Customer Segmentation Project

🎯 Project Overview

Use K-Means clustering to segment customers based on their purchasing behavior. This unsupervised learning project helps businesses identify distinct customer groups for targeted marketing strategies.

What You'll Learn:

Unsupervised learning with K-Means
Finding optimal number of clusters (Elbow method)
Feature scaling and PCA
Customer profile interpretation
Business insights from clustering

🛠️ Technologies

Python 3.8+ Pandas NumPy Scikit-learn Matplotlib Seaborn

📦 Step 1: Import Libraries and Generate Data

import numpy as np
import pandas as pd
import matplotlib.pyplot as plt
import seaborn as sns
from sklearn.cluster import KMeans
from sklearn.preprocessing import StandardScaler
from sklearn.decomposition import PCA
from sklearn.metrics import silhouette_score
import warnings
warnings.filterwarnings('ignore')

# Set style
plt.style.use('seaborn-v0_8')
sns.set_palette("husl")

# Generate synthetic customer data
np.random.seed(42)
n_customers = 500

# Customer features
data = {
    'CustomerID': range(1, n_customers + 1),
    'Age': np.random.randint(18, 70, n_customers),
    'Annual_Income': np.random.randint(15, 150, n_customers) * 1000,
    'Spending_Score': np.random.randint(1, 100, n_customers),
    'Purchase_Frequency': np.random.randint(1, 50, n_customers),
    'Average_Transaction': np.random.randint(20, 500, n_customers),
    'Tenure_Months': np.random.randint(1, 60, n_customers)
}

df = pd.DataFrame(data)

print("Dataset Shape:", df.shape)
print("\nFirst few rows:")
print(df.head())
print("\nStatistical Summary:")
print(df.describe())

📊 Step 2: Exploratory Data Analysis

# Check for missing values
print("Missing values:")
print(df.isnull().sum())

# Distributions
fig, axes = plt.subplots(2, 3, figsize=(15, 10))
axes = axes.ravel()

features = ['Age', 'Annual_Income', 'Spending_Score', 
           'Purchase_Frequency', 'Average_Transaction', 'Tenure_Months']

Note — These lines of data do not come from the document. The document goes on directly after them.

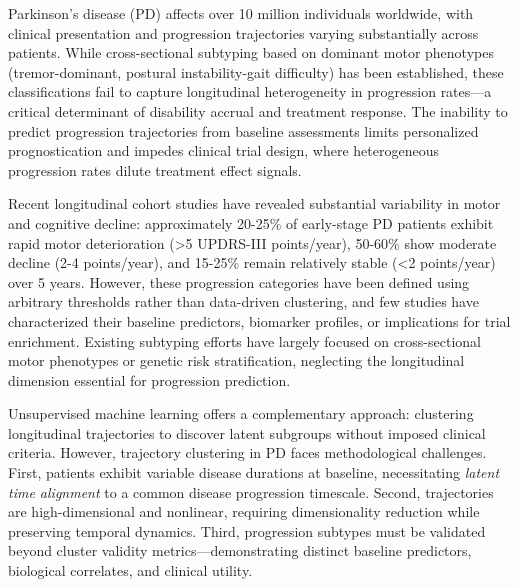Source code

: Parkinson's disease (PD) affects over 10 million individuals worldwide\cite{dorsey2018global}, with clinical presentation and progression trajectories varying substantially across patients\cite{fereshtehnejad2017subtypes,post2007progression}. While cross-sectional subtyping based on dominant motor phenotypes (tremor-dominant, postural instability-gait difficulty) has been established\cite{jankovic1990variable}, these classifications fail to capture longitudinal heterogeneity in progression rates—a critical determinant of disability accrual and treatment response\cite{latourelle2017large}. The inability to predict progression trajectories from baseline assessments limits personalized prognostication and impedes clinical trial design, where heterogeneous progression rates dilute treatment effect signals\cite{simuni2016predictors}.

Recent longitudinal cohort studies have revealed substantial variability in motor and cognitive decline: approximately 20-25\% of early-stage PD patients exhibit rapid motor deterioration (>5 UPDRS-III points/year), 50-60\% show moderate decline (2-4 points/year), and 15-25\% remain relatively stable (<2 points/year) over 5 years\cite{post2007progression,lawton2018developing}. However, these progression categories have been defined using arbitrary thresholds rather than data-driven clustering, and few studies have characterized their baseline predictors, biomarker profiles, or implications for trial enrichment. Existing subtyping efforts have largely focused on cross-sectional motor phenotypes\cite{fereshtehnejad2017subtypes} or genetic risk stratification\cite{nalls2019identification}, neglecting the longitudinal dimension essential for progression prediction.

Unsupervised machine learning offers a complementary approach: clustering longitudinal trajectories to discover latent subgroups without imposed clinical criteria\cite{schulam2019can,marquand2016conceptualizing}. However, trajectory clustering in PD faces methodological challenges. First, patients exhibit variable disease durations at baseline, necessitating \textit{latent time alignment} to a common disease progression timescale\cite{donohue2014preclinical}. Second, trajectories are high-dimensional and nonlinear, requiring dimensionality reduction while preserving temporal dynamics\cite{schulam2019can}. Third, progression subtypes must be validated beyond cluster validity metrics—demonstrating distinct baseline predictors, biological correlates, and clinical utility.


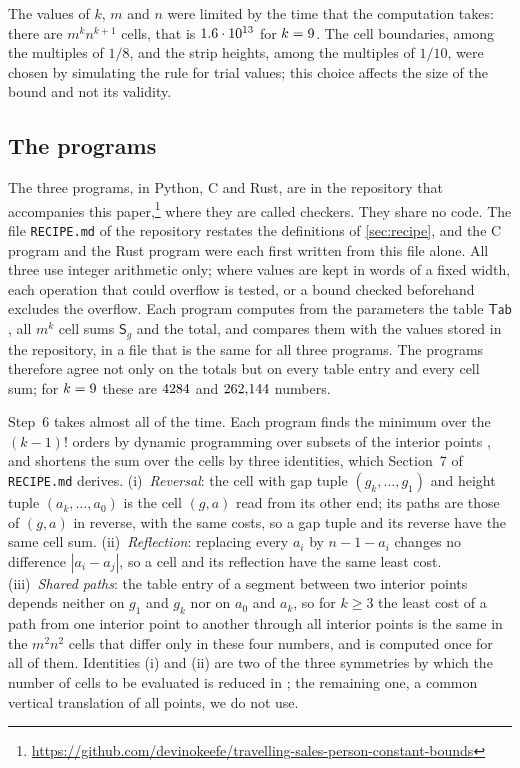The values of $k$, $m$ and $n$ were limited by the time that the computation takes: there are $m^kn^{k+1}$ cells, that is $\MainCells$ for $k=\MainK$. The cell boundaries, among the multiples of $1/8$, and the strip heights, among the multiples of $1/10$, were chosen by simulating the rule for trial values; this choice affects the size of the bound and not its validity.

\subsection{The programs}\label{sec:programs}

The three programs, in Python, C and Rust, are in the repository that accompanies this paper,\footnote{\url{https://github.com/devinokeefe/travelling-sales-person-constant-bounds}} where they are called checkers. They share no code. The file \texttt{RECIPE.md} of the repository restates the definitions of \cref{sec:recipe}, and the C program and the Rust program were each first written from this file alone. All three use integer arithmetic only; where values are kept in words of a fixed width, each operation that could overflow is tested, or a bound checked beforehand excludes the overflow. Each program computes from the parameters the table $\mathsf{Tab}$, all $m^k$ cell sums $\mathsf{S}_g$ and the total, and compares them with the values stored in the repository, in a file that is the same for all three programs. The programs therefore agree not only on the totals but on every table entry and every cell sum; for $k=\MainK$ these are $\MainTableEntries$ and $\MainGapTuples$ numbers.

 Step~6 takes almost all of the time. Each program finds the minimum over the $(k-1)!$ orders by dynamic programming over subsets of the interior points \cite{Bellman1962,HeldKarp1962}, and shortens the sum over the cells by three identities, which Section~7 of \texttt{RECIPE.md} derives. (i)~\emph{Reversal}: the cell with gap tuple $(g_k,\dots,g_1)$ and height tuple $(a_k,\dots,a_0)$ is the cell $(g,a)$ read from its other end; its paths are those of $(g,a)$ in reverse, with the same costs, so a gap tuple and its reverse have the same cell sum. (ii)~\emph{Reflection}: replacing every $a_i$ by $n-1-a_i$ changes no difference $|a_i-a_j|$, so a cell and its reflection have the same least cost. (iii)~\emph{Shared paths}: the table entry of a segment between two interior points depends neither on $g_1$ and $g_k$ nor on $a_0$ and $a_k$, so for $k\ge3$ the least cost of a path from one interior point to another through all interior points is the same in the $m^2n^2$ cells that differ only in these four numbers, and is computed once for all of them. Identities (i) and (ii) are two of the three symmetries by which the number of cells to be evaluated is reduced in \cite[Section~4.2, after~(39)]{DongCao2026}; the remaining one, a common vertical translation of all points, we do not use.

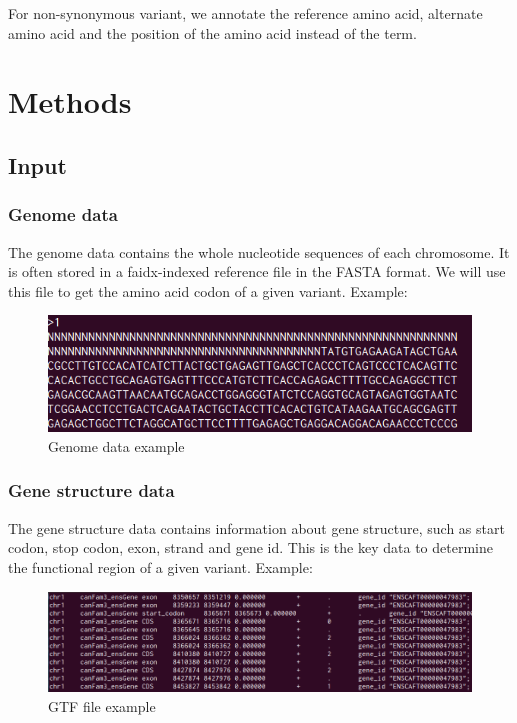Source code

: \documentclass[onehalf,11pt]{beavtex}
\begin{document}
For non-synonymous variant, we annotate the reference amino acid, alternate amino acid and the position of the amino acid instead of the term.


\chapter{Methods}

\section{Input}

\subsection{Genome data}
The genome data contains the whole nucleotide sequences of each chromosome. It is often stored in a faidx-indexed reference file in the FASTA format. We will use this file to get the amino acid codon of a given variant.
Example:

\begin{figure}[!ht]
\centering
\includegraphics[scale=0.8]{./pic/genome.png}
\caption{Genome data example}
\end{figure}

\subsection{Gene structure data}
The gene structure data contains information about gene structure, such as start codon, stop codon, exon, strand and gene id. This is the key data to determine the functional region of a given variant. Example:

\begin{figure}[!ht]
\centering
\includegraphics[scale=0.6]{./pic/gtf.png}
\caption{GTF file example}
\end{figure}
\end{document}
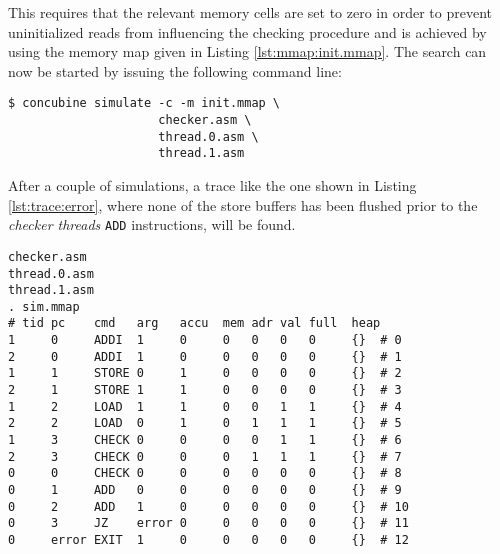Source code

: This requires that the relevant memory cells are set to zero in order to prevent uninitialized reads from influencing the checking procedure and is achieved by using the memory map given in Listing \ref{lst:mmap:init.mmap}.
The search can now be started by issuing the following command line:

\begin{verbatim}
$ concubine simulate -c -m init.mmap \
                     checker.asm \
                     thread.0.asm \
                     thread.1.asm
\end{verbatim}

After a couple of simulations, a trace like the one shown in Listing \ref{lst:trace:error}, where none of the store buffers has been flushed prior to the \emph{checker threads} \lstinline[language={[concubine]Assembler}]{ADD} instructions, will be found.

\begin{lstlisting}[language={[concubine]Assembler}, caption={Sequentially Inconsistent Trace}, label={lst:trace:error}, xleftmargin=\parindent]
checker.asm
thread.0.asm
thread.1.asm
. sim.mmap
# tid pc    cmd   arg   accu  mem adr val full  heap
1     0     ADDI  1     0     0   0   0   0     {}  # 0
2     0     ADDI  1     0     0   0   0   0     {}  # 1
1     1     STORE 0     1     0   0   0   0     {}  # 2
2     1     STORE 1     1     0   0   0   0     {}  # 3
1     2     LOAD  1     1     0   0   1   1     {}  # 4
2     2     LOAD  0     1     0   1   1   1     {}  # 5
1     3     CHECK 0     0     0   0   1   1     {}  # 6
2     3     CHECK 0     0     0   1   1   1     {}  # 7
0     0     CHECK 0     0     0   0   0   0     {}  # 8
0     1     ADD   0     0     0   0   0   0     {}  # 9
0     2     ADD   1     0     0   0   0   0     {}  # 10
0     3     JZ    error 0     0   0   0   0     {}  # 11
0     error EXIT  1     0     0   0   0   0     {}  # 12
\end{lstlisting}

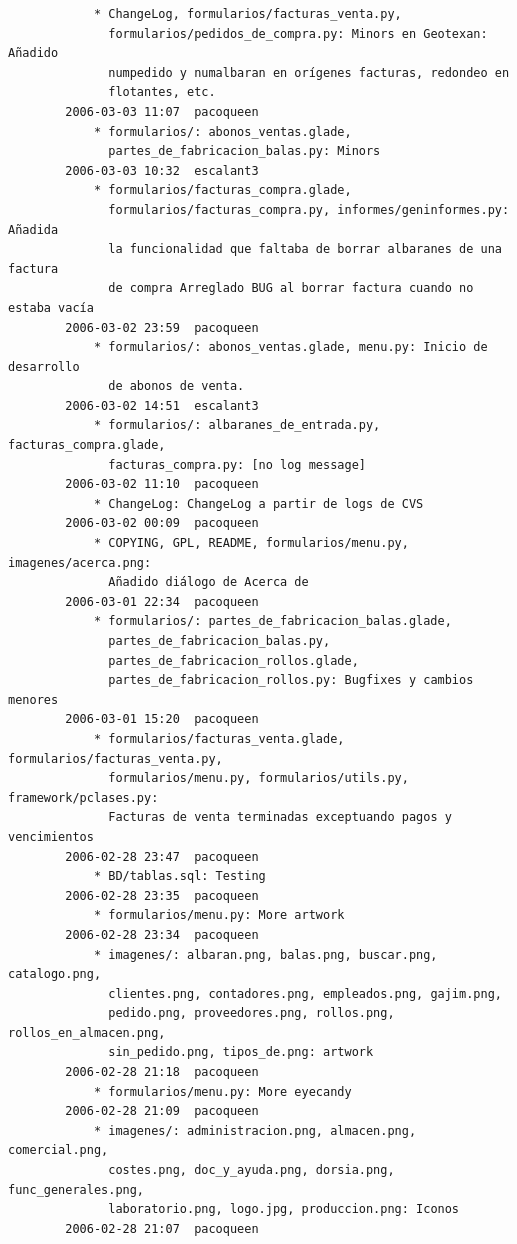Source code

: \documentclass[a4paper]{article}
\begin{document}
\begin{verbatim}
            * ChangeLog, formularios/facturas_venta.py,
              formularios/pedidos_de_compra.py: Minors en Geotexan: Añadido
              numpedido y numalbaran en orígenes facturas, redondeo en
              flotantes, etc.
        2006-03-03 11:07  pacoqueen
            * formularios/: abonos_ventas.glade,
              partes_de_fabricacion_balas.py: Minors
        2006-03-03 10:32  escalant3
            * formularios/facturas_compra.glade,
              formularios/facturas_compra.py, informes/geninformes.py: Añadida
              la funcionalidad que faltaba de borrar albaranes de una factura
              de compra Arreglado BUG al borrar factura cuando no estaba vacía
        2006-03-02 23:59  pacoqueen
            * formularios/: abonos_ventas.glade, menu.py: Inicio de desarrollo
              de abonos de venta.
        2006-03-02 14:51  escalant3
            * formularios/: albaranes_de_entrada.py, facturas_compra.glade,
              facturas_compra.py: [no log message]
        2006-03-02 11:10  pacoqueen
            * ChangeLog: ChangeLog a partir de logs de CVS
        2006-03-02 00:09  pacoqueen
            * COPYING, GPL, README, formularios/menu.py, imagenes/acerca.png:
              Añadido diálogo de Acerca de
        2006-03-01 22:34  pacoqueen
            * formularios/: partes_de_fabricacion_balas.glade,
              partes_de_fabricacion_balas.py,
              partes_de_fabricacion_rollos.glade,
              partes_de_fabricacion_rollos.py: Bugfixes y cambios menores
        2006-03-01 15:20  pacoqueen
            * formularios/facturas_venta.glade, formularios/facturas_venta.py,
              formularios/menu.py, formularios/utils.py, framework/pclases.py:
              Facturas de venta terminadas exceptuando pagos y vencimientos
        2006-02-28 23:47  pacoqueen
            * BD/tablas.sql: Testing
        2006-02-28 23:35  pacoqueen
            * formularios/menu.py: More artwork
        2006-02-28 23:34  pacoqueen
            * imagenes/: albaran.png, balas.png, buscar.png, catalogo.png,
              clientes.png, contadores.png, empleados.png, gajim.png,
              pedido.png, proveedores.png, rollos.png, rollos_en_almacen.png,
              sin_pedido.png, tipos_de.png: artwork
        2006-02-28 21:18  pacoqueen
            * formularios/menu.py: More eyecandy
        2006-02-28 21:09  pacoqueen
            * imagenes/: administracion.png, almacen.png, comercial.png,
              costes.png, doc_y_ayuda.png, dorsia.png, func_generales.png,
              laboratorio.png, logo.jpg, produccion.png: Iconos
        2006-02-28 21:07  pacoqueen

\end{verbatim}
\end{document}
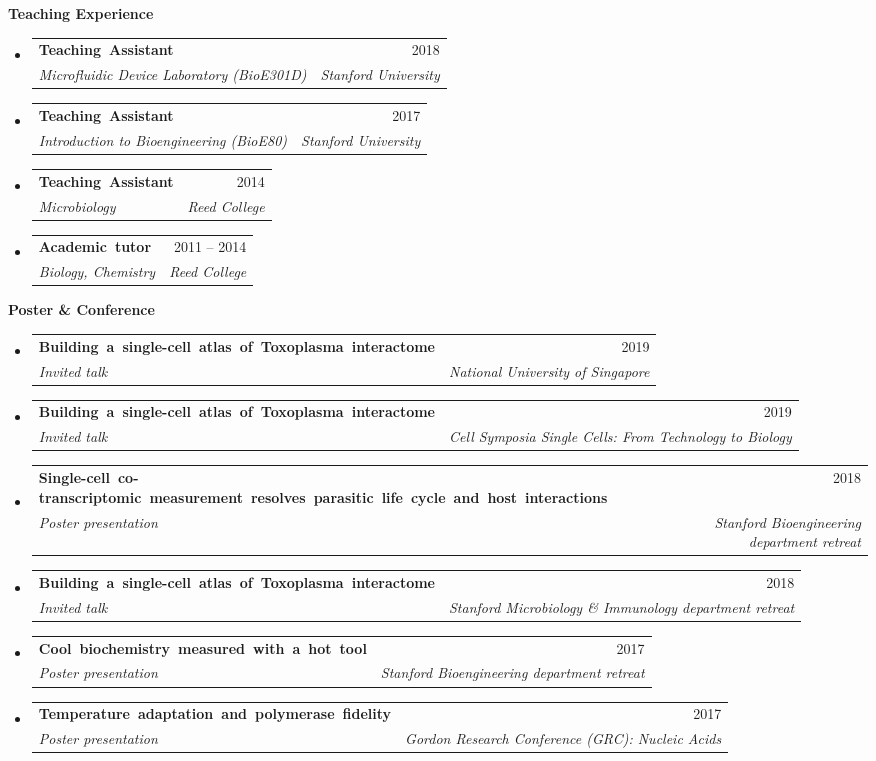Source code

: \documentclass[letterpaper,12pt]{article}[leftmargin=*]
\makeatletter
\def \entryspacing {-0pt}
\renewcommand{\section}[2]{\vspace{5pt}
  \colorbox{secondary}{\color{white}\raggedbottom\normalsize\textbf{{#1}{\hspace{7pt}#2}}}
}
\newcommand{\resumeEntryStart}{\begin{itemize}[leftmargin=2.5mm]}
\newcommand{\resumeEntryEnd}{\end{itemize}\vspace{\entryspacing}}
\newcommand{\resumeEntryTSDL}[4]{
  \vspace{-1pt}\item[]
    \begin{tabularx}{0.97\textwidth}{X@{\hspace{40pt}}r}
      \mbox{\textbf{\color{primary}#1}} & {\firabook\color{accent}\small#2} \\
      \textit{\color{accent}\small#3} & \textit{\color{accent}\small#4} \\
    \end{tabularx}\vspace{-8pt}
}
\makeatother
\begin{document}
\section{\faUsers}{Teaching Experience}

  \resumeEntryStart
    \resumeEntryTSDL
      {Teaching Assistant}{2018}
      {Microfluidic Device Laboratory (BioE301D)}{Stanford University}
    \resumeEntryTSDL
      {Teaching Assistant}{2017}
      {Introduction to Bioengineering (BioE80)}{Stanford University}
    \resumeEntryTSDL
      {Teaching Assistant}{2014}
      {Microbiology}{Reed College}
    \resumeEntryTSDL
      {Academic tutor}{2011 -- 2014}
      {Biology, Chemistry}{Reed College}
  \resumeEntryEnd

\section{\faSlideshare}{Poster \& Conference}

  \resumeEntryStart
    \resumeEntryTSDL
      {Building a single-cell atlas of Toxoplasma interactome}{2019}
      {Invited talk}{National University of Singapore}
    \resumeEntryTSDL
      {Building a single-cell atlas of Toxoplasma interactome}{2019}
      {Invited talk}{Cell Symposia Single Cells: From Technology to Biology}
    \resumeEntryTSDL
      {Single-cell co-transcriptomic measurement resolves parasitic life cycle and host interactions}{2018}
      {Poster presentation}{Stanford Bioengineering department retreat}
    \resumeEntryTSDL
      {Building a single-cell atlas of Toxoplasma interactome}{2018}
      {Invited talk}{Stanford Microbiology \& Immunology department retreat}
    \resumeEntryTSDL
      {Cool biochemistry measured with a hot tool}{2017}
      {Poster presentation}{Stanford Bioengineering department retreat}
    \resumeEntryTSDL
      {Temperature adaptation and polymerase fidelity}{2017}
      {Poster presentation}{Gordon Research Conference (GRC): Nucleic Acids}

  \resumeEntryEnd


\end{document}
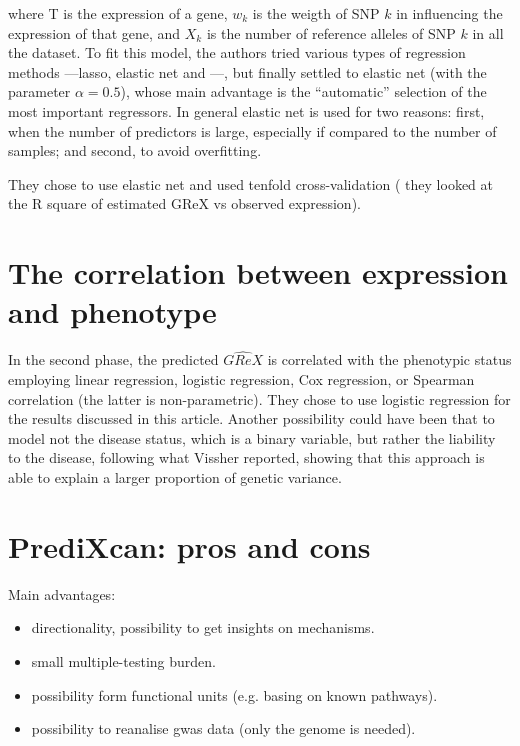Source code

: \documentclass[../main.tex]{subfiles}
\begin{document}
where T is the expression of a gene, $w_k$ is the weigth of SNP $k$ in 
influencing the expression of that gene, and $X_k$ is the number of 
reference alleles of SNP $k$ in all the dataset. To fit this model, the 
authors tried various types of regression methods ---lasso, elastic net 
and ---, but finally settled to elastic net (with the 
parameter $\alpha = 0.5$), whose main advantage is the 
\enquote{automatic} selection of the most important regressors. In 
general elastic net is used for two reasons: first, when the number of 
predictors is large, especially if compared to the number of samples; 
and second, to avoid overfitting.

They chose to use elastic net and used tenfold cross-validation (\ie 
they looked at the R square of estimated GReX vs observed expression).

\section{The correlation between expression and phenotype}

In the second phase, the predicted $\hat{GReX}$ is correlated with the 
phenotypic status employing linear regression, logistic regression, Cox 
regression, or Spearman correlation (the latter is non-parametric). They 
chose to use logistic regression for the results discussed in this 
article. Another possibility could have been that to model not the 
disease status, which is a binary variable, but rather the liability to 
the disease, following what Vissher\cite{Visscher2008} reported, showing 
that this approach is able to explain a larger proportion of genetic 
variance.

\section{PrediXcan: pros and cons}

Main advantages:

\begin{itemize}
\item directionality, possibility to get insights on mechanisms.
\item small multiple-testing burden.
\item possibility form functional units (e.g. basing on known pathways).
\item possibility to reanalise gwas data (only the genome is needed).
\end{itemize}
\end{document}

for idx, feature in enumerate(features):
    axes[idx].hist(df[feature], bins=30, edgecolor='black')
    axes[idx].set_title(f'{feature} Distribution')
    axes[idx].set_xlabel(feature)
    axes[idx].set_ylabel('Frequency')

plt.tight_layout()
plt.show()

# Correlation matrix
plt.figure(figsize=(10, 8))
correlation = df[features].corr()
sns.heatmap(correlation, annot=True, fmt='.2f', cmap='coolwarm', 
            square=True, linewidths=0.5)
plt.title('Feature Correlation Matrix')
plt.tight_layout()
plt.show()

# Pairplot for key features
key_features = ['Annual_Income', 'Spending_Score', 'Purchase_Frequency']
sns.pairplot(df[key_features])
plt.suptitle('Pairplot of Key Features', y=1.02)
plt.show()

🔧 Step 3: Feature Preparation

# Select features for clustering (exclude CustomerID)
feature_columns = ['Age', 'Annual_Income', 'Spending_Score', 
                  'Purchase_Frequency', 'Average_Transaction', 'Tenure_Months']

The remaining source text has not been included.